[How to complete this task]
At the line with "Originally developed for", start repeating the data, and continue line by line through the final line, exactly.

[Available data]
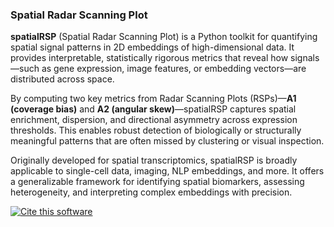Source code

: ### Spatial Radar Scanning Plot

**spatialRSP** (Spatial Radar Scanning Plot) is a Python toolkit for quantifying spatial signal patterns in 2D embeddings of high-dimensional data. It provides interpretable, statistically rigorous metrics that reveal how signals—such as gene expression, image features, or embedding vectors—are distributed across space.

By computing two key metrics from Radar Scanning Plots (RSPs)—**A1 (coverage bias)** and **A2 (angular skew)**—spatialRSP captures spatial enrichment, dispersion, and directional asymmetry across expression thresholds. This enables robust detection of biologically or structurally meaningful patterns that are often missed by clustering or visual inspection.

Originally developed for spatial transcriptomics, spatialRSP is broadly applicable to single-cell data, imaging, NLP embeddings, and more. It offers a generalizable framework for identifying spatial biomarkers, assessing heterogeneity, and interpreting complex embeddings with precision.

[![Cite this software](https://img.shields.io/badge/Cite%20the-method%20paper-4169E1?style=for-the-badge)](https://doi.org/10.1101/2024.06.25.599250)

[Task output]
Originally developed for spatial transcriptomics, spatialRSP is broadly applicable to single-cell data, imaging, NLP embeddings, and more. It offers a generalizable framework for identifying spatial biomarkers, assessing heterogeneity, and interpreting complex embeddings with precision.

[![Cite this software](https://img.shields.io/badge/Cite%20the-method%20paper-4169E1?style=for-the-badge)](https://doi.org/10.1101/2024.06.25.599250)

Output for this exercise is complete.